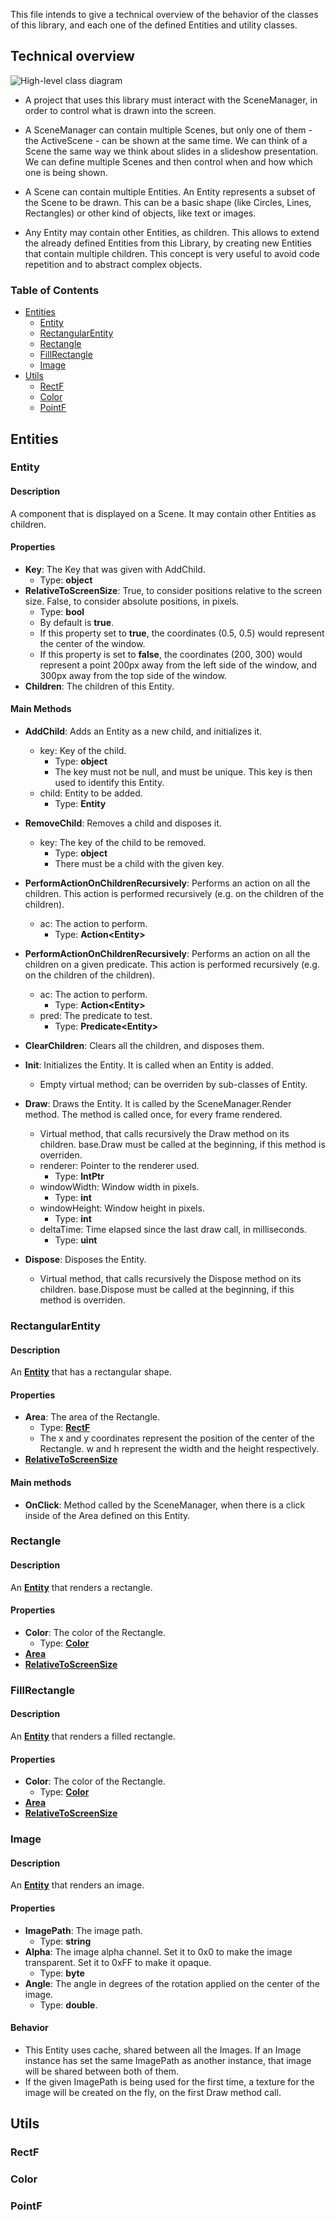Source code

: This file intends to give a technical overview of the behavior of the classes of this library, and each one of the defined Entities and utility classes.

## Technical overview

![High-level class diagram](https://raw.githubusercontent.com/josenunocardoso/SceneDisplayer/master/documentation/entities.png)

- A project that uses this library must interact with the SceneManager, in order to control what is drawn into the screen.

- A SceneManager can contain multiple Scenes, but only one of them - the ActiveScene - can be shown at the same time. We can think of a Scene the same way we think about slides in a slideshow presentation. We can define multiple Scenes and then control when and how which one is being shown.

- A Scene can contain multiple Entities. An Entity represents a subset of the Scene to be drawn. This can be a basic shape (like Circles, Lines, Rectangles) or other kind of objects, like text or images.

- Any Entity may contain other Entities, as children. This allows to extend the already defined Entities from this Library, by creating new Entities that contain multiple children. This concept is very useful to avoid code repetition and to abstract complex objects.


### Table of Contents

- [Entities](#entities)
  - [Entity](#entity)
  - [RectangularEntity](#rectangularentity)
  - [Rectangle](#rectangle)
  - [FillRectangle](#fillrectangle)
  - [Image](#image)
- [Utils](#utils)
  - [RectF](#rectf)
  - [Color](#color)
  - [PointF](#pointf)

## Entities


### Entity

#### Description
A component that is displayed on a Scene. It may contain other Entities as children.

#### Properties

- <b>Key</b>: The Key that was given with AddChild.
  - Type: <b>object</b>
- <b>RelativeToScreenSize</b>: True, to consider positions relative to the screen size. False, to consider absolute positions, in pixels.
  - Type: <b>bool</b>
  - By default is <b>true</b>.
  - If this property set to <b>true</b>, the coordinates (0.5, 0.5) would represent the center of the window.
  - If this property is set to <b>false</b>, the coordinates (200, 300) would represent a point 200px away from the left side of the window, and 300px away from the top side of the window.
- <b>Children</b>: The children of this Entity.

#### Main Methods

- <b>AddChild</b>: Adds an Entity as a new child, and initializes it.
  - key: Key of the child.
    - Type: <b>object</b>
    - The key must not be null, and must be unique. This key is then used to identify this Entity.
  - child: Entity to be added.
    - Type: <b>Entity</b>

- <b>RemoveChild</b>: Removes a child and disposes it.
  - key: The key of the child to be removed.
    - Type: <b>object</b>
    - There must be a child with the given key.

- <b>PerformActionOnChildrenRecursively</b>: Performs an action on all the children. This action is performed recursively (e.g. on the children of the children).
  - ac: The action to perform.
    - Type: <b>Action\<Entity\></b>

- <b>PerformActionOnChildrenRecursively</b>: Performs an action on all the children on a given predicate. This action is performed recursively (e.g. on the children of the children).
  - ac: The action to perform.
    - Type: <b>Action\<Entity\></b>
  - pred: The predicate to test.
    - Type: <b>Predicate\<Entity\></b>

- <b>ClearChildren</b>: Clears all the children, and disposes them.

- <b>Init</b>: Initializes the Entity. It is called when an Entity is added.
  - Empty virtual method; can be overriden by sub-classes of Entity.

- <b>Draw</b>: Draws the Entity. It is called by the SceneManager.Render method. The method is called once, for every frame rendered.
  - Virtual method, that calls recursively the Draw method on its children. base.Draw must be called at the beginning, if this method is overriden.
  - renderer: Pointer to the renderer used.
    - Type: <b>IntPtr</b>
  - windowWidth: Window width in pixels.
    - Type: <b>int</b>
  - windowHeight: Window height in pixels.
    - Type: <b>int</b>
  - deltaTime: Time elapsed since the last draw call, in milliseconds.
    - Type: <b>uint</b>

- <b>Dispose</b>: Disposes the Entity.
  - Virtual method, that calls recursively the Dispose method on its children. base.Dispose must be called at the beginning, if this method is overriden.


### RectangularEntity

#### Description
An [<b>Entity</b>](#entity) that has a rectangular shape.

#### Properties

- <b>Area</b>: The area of the Rectangle.
  - Type: [<b>RectF</b>](#rectf)
  - The x and y coordinates represent the position of the center of the Rectangle. w and h represent the width and the height respectively.
- [<b>RelativeToScreenSize</b>](#entity)

#### Main methods

- <b>OnClick</b>: Method called by the SceneManager, when there is a click inside of the Area defined on this Entity.


### Rectangle

#### Description
An [<b>Entity</b>](#entity) that renders a rectangle.

#### Properties

- <b>Color</b>: The color of the Rectangle.
  - Type: [<b>Color</b>](#color)
- [<b>Area</b>](#rectangularentity)
- [<b>RelativeToScreenSize</b>](#entity)


### FillRectangle

#### Description
An [<b>Entity</b>](#entity) that renders a filled rectangle.

#### Properties

- <b>Color</b>: The color of the Rectangle.
  - Type: [<b>Color</b>](#color)
- [<b>Area</b>](#rectangularentity)
- [<b>RelativeToScreenSize</b>](#rectangularentity)


### Image

#### Description
An [<b>Entity</b>](#entity) that renders an image.

#### Properties

- <b>ImagePath</b>: The image path.
  - Type: <b>string</b>
- <b>Alpha</b>: The image alpha channel. Set it to 0x0 to make the image transparent. Set it to 0xFF to make it opaque.
  - Type: <b>byte</b>
- <b>Angle</b>: The angle in degrees of the rotation applied on the center of the image.
  - Type: <b>double</b>.

#### Behavior
- This Entity uses cache, shared between all the Images. If an Image instance has set the same ImagePath as another instance, that image will be shared between both of them.
- If the given ImagePath is being used for the first time, a texture for the image will be created on the fly, on the first Draw method call.


## Utils


### RectF

### Color

### PointF
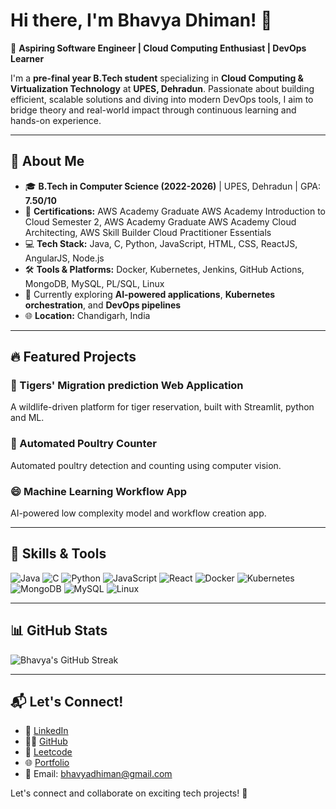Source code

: # Hi there, I'm Bhavya Dhiman! 👋

🚀 **Aspiring Software Engineer | Cloud Computing Enthusiast | DevOps Learner**

I'm a **pre-final year B.Tech student** specializing in **Cloud Computing & Virtualization Technology** at **UPES, Dehradun**. Passionate about building efficient, scalable solutions and diving into modern DevOps tools, I aim to bridge theory and real-world impact through continuous learning and hands-on experience.

---

## 🌟 About Me
- 🎓 **B.Tech in Computer Science (2022-2026)** | UPES, Dehradun | GPA: **7.50/10**
- 🏅 **Certifications:** AWS Academy Graduate AWS Academy Introduction to Cloud Semester 2, 
                        AWS Academy Graduate AWS Academy Cloud Architecting, 
                        AWS Skill Builder Cloud Practitioner Essentials
- 💻 **Tech Stack:** Java, C, Python, JavaScript, HTML, CSS, ReactJS, AngularJS, Node.js
- 🛠️ **Tools & Platforms:** Docker, Kubernetes, Jenkins, GitHub Actions, MongoDB, MySQL, PL/SQL, Linux
- 🌱 Currently exploring **AI-powered applications**, **Kubernetes orchestration**, and **DevOps pipelines**
- 🌐 **Location:** Chandigarh, India

---

## 🔥 Featured Projects

### 🔁 Tigers' Migration prediction Web Application
A wildlife-driven platform for tiger reservation, built with Streamlit, python and ML.

### 🏏 Automated Poultry Counter
Automated poultry detection and counting using computer vision.

### 😄 Machine Learning Workflow App
AI-powered low complexity model and workflow creation app.

---

## 🚀 Skills & Tools
![Java](https://img.shields.io/badge/-Java-orange?style=flat&logo=java)
![C](https://img.shields.io/badge/-C-blue?style=flat&logo=c)
![Python](https://img.shields.io/badge/-Python-yellow?style=flat&logo=python)
![JavaScript](https://img.shields.io/badge/-JavaScript-yellow?style=flat&logo=javascript)
![React](https://img.shields.io/badge/-React-blue?style=flat&logo=react)
![Docker](https://img.shields.io/badge/-Docker-2496ED?style=flat&logo=docker)
![Kubernetes](https://img.shields.io/badge/-Kubernetes-326CE5?style=flat&logo=kubernetes)
![MongoDB](https://img.shields.io/badge/-MongoDB-green?style=flat&logo=mongodb)
![MySQL](https://img.shields.io/badge/-MySQL-blue?style=flat&logo=mysql)
![Linux](https://img.shields.io/badge/-Linux-black?style=flat&logo=linux)

---

## 📊 GitHub Stats
![Bhavya's GitHub Streak](https://streak-stats.demolab.com?user=BhavyaDhimxn&theme=radical&hide_border=true)

---

## 📬 Let's Connect!
- 💼 [LinkedIn](https://www.linkedin.com/in/bhavyadhiman24/)
- 🧑‍💻 [GitHub](https://github.com/BhavyaDhimxn)
- 🧠 [Leetcode](https://leetcode.com/u/U0DcRXy8IM/)
- 🌐 [Portfolio](https://harshjindal18.github.io/portfolio/)
- 📧 Email: bhavyadhiman@gmail.com

Let's connect and collaborate on exciting tech projects! 🚀
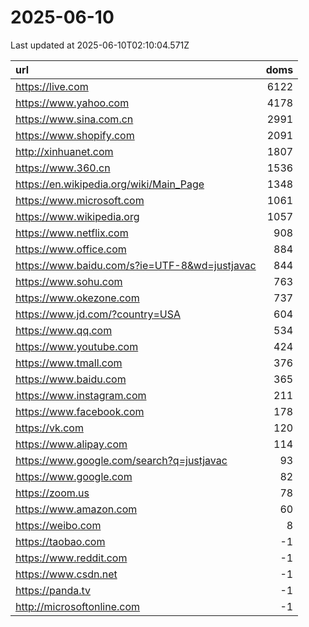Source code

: # 2025-06-10

<!-- BEGIN -->
Last updated at 2025-06-10T02:10:04.571Z

url | doms
:- | -:
https://live.com | 6122
https://www.yahoo.com | 4178
https://www.sina.com.cn | 2991
https://www.shopify.com | 2091
http://xinhuanet.com | 1807
https://www.360.cn | 1536
https://en.wikipedia.org/wiki/Main_Page | 1348
https://www.microsoft.com | 1061
https://www.wikipedia.org | 1057
https://www.netflix.com | 908
https://www.office.com | 884
https://www.baidu.com/s?ie=UTF-8&wd=justjavac | 844
https://www.sohu.com | 763
https://www.okezone.com | 737
https://www.jd.com/?country=USA | 604
https://www.qq.com | 534
https://www.youtube.com | 424
https://www.tmall.com | 376
https://www.baidu.com | 365
https://www.instagram.com | 211
https://www.facebook.com | 178
https://vk.com | 120
https://www.alipay.com | 114
https://www.google.com/search?q=justjavac | 93
https://www.google.com | 82
https://zoom.us | 78
https://www.amazon.com | 60
https://weibo.com | 8
https://taobao.com | -1
https://www.reddit.com | -1
https://www.csdn.net | -1
https://panda.tv | -1
http://microsoftonline.com | -1
<!-- END -->
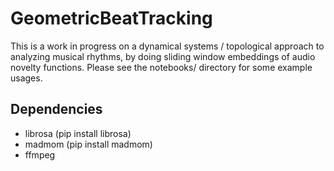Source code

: # GeometricBeatTracking

This is a work in progress on a dynamical systems / topological approach to analyzing musical rhythms, by doing sliding window embeddings of audio novelty functions.  Please see the notebooks/ directory for some example usages.

## Dependencies
* librosa (pip install librosa)
* madmom (pip install madmom)
* ffmpeg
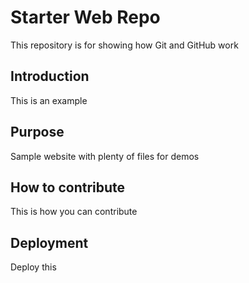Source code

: # Starter Web Repo

This repository is for showing how Git and GitHub work

## Introduction
This is an example

## Purpose

Sample website with plenty of files for demos

## How to contribute

This is how you can contribute

## Deployment

Deploy this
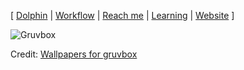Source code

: [ [Dolphin](https://github.com/lapsusHQ/dolphin) | [Workflow](https://github.com/samgj18/workflow-rs) | [Reach me](mailto:me@samuelgomez.co?subject=[GitHub]) | [Learning](https://www.rust-lang.org/) | [Website](https://samuelgomez.co/) ]

![Gruvbox](https://github.com/samgj18/samgj18/assets/39674930/b229e119-8a1c-493e-9f9f-1d5470cac35d)

Credit: [Wallpapers for gruvbox](https://gruvbox-wallpapers.pages.dev/minimalistic)
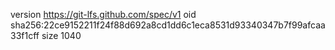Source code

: version https://git-lfs.github.com/spec/v1
oid sha256:22ce9152211f24f88d692a8cd1dd6c1eca8531d93340347b7f99afcaa33f1cff
size 1040
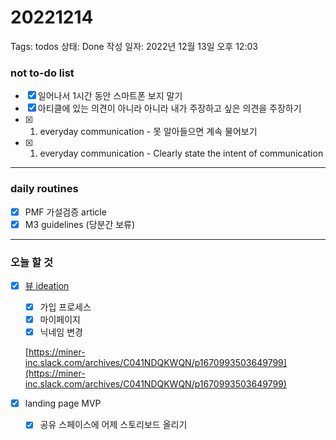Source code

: # 20221214

Tags: todos
상태: Done
작성 일자: 2022년 12월 13일 오후 12:03

### not to-do list

- [x]  일어나서 1시간 동안 스마트폰 보지 말기
- [x]  아티클에 있는 의견이 아니라 아니라 내가 주장하고 싶은 의견을 주장하기
- [x]  1. everyday communication - 못 알아들으면 계속 물어보기
- [x]  1. everyday communication - Clearly state the intent of communication

---

### daily routines

- [x]  PMF 가설검증 article
- [x]  M3 guidelines (당분간 보류)

---

### 오늘 할 것

- [x]  [뷰 ideation](https://miner-inc.slack.com/archives/C041NDQKWQN/p1670993503649799)
    - [x]  가입 프로세스
    - [x]  마이페이지
    - [x]  닉네임 변경
    
    [https://miner-inc.slack.com/archives/C041NDQKWQN/p1670993503649799](https://miner-inc.slack.com/archives/C041NDQKWQN/p1670993503649799)
    
- [x]  landing page MVP
    - [x]  공유 스페이스에 어제 스토리보드 올리기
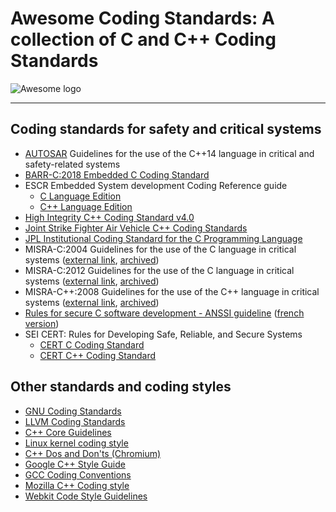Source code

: Awesome Coding Standards: A collection of C and C++ Coding Standards
===

![Awesome logo](https://raw.githubusercontent.com/sindresorhus/awesome/main/media/logo.svg)

___

## Coding standards for safety and critical systems
- [AUTOSAR](autosar-cpp14-2017.pdf) Guidelines for the use of the C++14 language in critical and safety-related systems
- [BARR-C:2018 Embedded C Coding Standard](barr-c-2018.pdf)
- ESCR Embedded System development Coding Reference guide
  - [C Language Edition](escr-c-3.0.pdf)
  - [C++ Language Edition](escr-cpp-3.0.pdf)
- [High Integrity C++ Coding Standard v4.0](hi-cpp-4.0.pdf)
- [Joint Strike Fighter Air Vehicle C++ Coding Standards](jsf-av-cpp-2015.pdf)
- [JPL Institutional Coding Standard for the C Programming Language](jpl-c-1.0.pdf)
- MISRA-C:2004 Guidelines for the use of the C language in critical systems ([external link](http://caxapa.ru/thumbs/468328/misra-c-2004.pdf), [archived](https://web.archive.org/web/20200212072210/http://caxapa.ru/thumbs/468328/misra-c-2004.pdf))
- MISRA-C:2012 Guidelines for the use of the C language in critical systems ([external link](https://electrovolt.ir/wp-content/uploads/2022/09/MISRA-C_2012_-Guidelines-for-the-Use-of-the-C-Language-in-Critical-Systems-Motor-Industry-Research-Association-2013-2013.pdf), [archived](https://web.archive.org/web/20240620162226/https://electrovolt.ir/wp-content/uploads/2022/09/MISRA-C_2012_-Guidelines-for-the-Use-of-the-C-Language-in-Critical-Systems-Motor-Industry-Research-Association-2013-2013.pdf))
- MISRA-C++:2008 Guidelines for the use of the C++ language in critical systems ([external link](https://github.com/zaznov/MISRA/blob/main/MISRA%20C%2B%2B%202008.pdf), [archived](https://web.archive.org/web/20240807213452/https://github.com/zaznov/MISRA/blob/main/MISRA%20C%2B%2B%202008.pdf))
- [Rules for secure C software development - ANSSI guideline](anssi-fr-c-v1.4.pdf) ([french version](anssi-fr-c-v1.4-french.pdf))
- SEI CERT: Rules for Developing Safe, Reliable, and Secure Systems
  - [CERT C Coding Standard](sei-cert-c-2016.pdf)
  - [CERT C++ Coding Standard](sei-cert-cpp-2016.pdf)

## Other standards and coding styles
- [GNU Coding Standards](https://www.gnu.org/prep/standards/standards.html)
- [LLVM Coding Standards](https://llvm.org/docs/CodingStandards.html)
- [C++ Core Guidelines](https://isocpp.github.io/CppCoreGuidelines/CppCoreGuidelines)
- [Linux kernel coding style](https://www.kernel.org/doc/Documentation/process/coding-style.rst)
- [C++ Dos and Don'ts (Chromium)](https://chromium.googlesource.com/chromium/src/+/HEAD/styleguide/c++/c++-dos-and-donts.md)
- [Google C++ Style Guide](https://google.github.io/styleguide/cppguide.html)
- [GCC Coding Conventions](https://gcc.gnu.org/codingconventions.html)
- [Mozilla C++ Coding style](https://firefox-source-docs.mozilla.org/code-quality/coding-style/coding_style_cpp.html)
- [Webkit Code Style Guidelines](https://webkit.org/code-style-guidelines/)
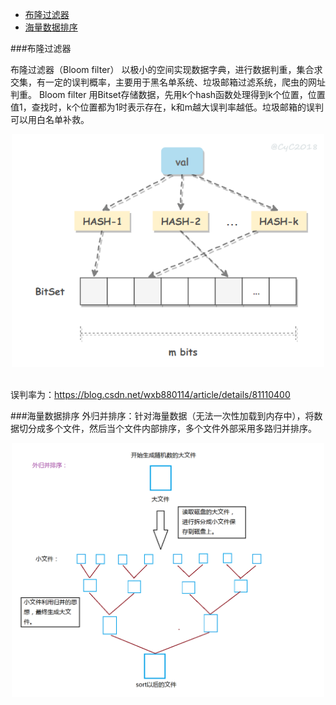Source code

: <!-- GFM-TOC -->
* [布隆过滤器](#布隆过滤器)
* [海量数据排序](#海量数据排序)
<!-- GFM-TOC -->

###布隆过滤器
   
布隆过滤器（Bloom filter） 以极小的空间实现数据字典，进行数据判重，集合求交集，有一定的误判概率，主要用于黑名单系统、垃圾邮箱过滤系统，爬虫的网址判重。
Bloom filter 用Bitset存储数据，先用k个hash函数处理得到k个位置，位置值1，查找时，k个位置都为1时表示存在，k和m越大误判率越低。垃圾邮箱的误判可以用白名单补救。

<div align="center"> <img src="pics/bloom_filter.png" width="500"/> </div><br>

误判率为：<https://blog.csdn.net/wxb880114/article/details/81110400>

###海量数据排序
外归并排序：针对海量数据（无法一次性加载到内存中），将数据切分成多个文件，然后当个文件内部排序，多个文件外部采用多路归并排序。
<div align="center"> <img src="pics/out_sort.png" width="500"/> </div><br>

•••••

TASK PROMPT: Take exactly the lines from the one containing "- <b>RelativeToScreenSize</b>: True, to" through the one containing "- If this property set" in the data above, and output them with nothing added.

RESULT OF THE EXERCISE:
- <b>RelativeToScreenSize</b>: True, to consider positions relative to the screen size. False, to consider absolute positions, in pixels.
  - Type: <b>bool</b>
  - By default is <b>true</b>.
  - If this property set to <b>true</b>, the coordinates (0.5, 0.5) would represent the center of the window.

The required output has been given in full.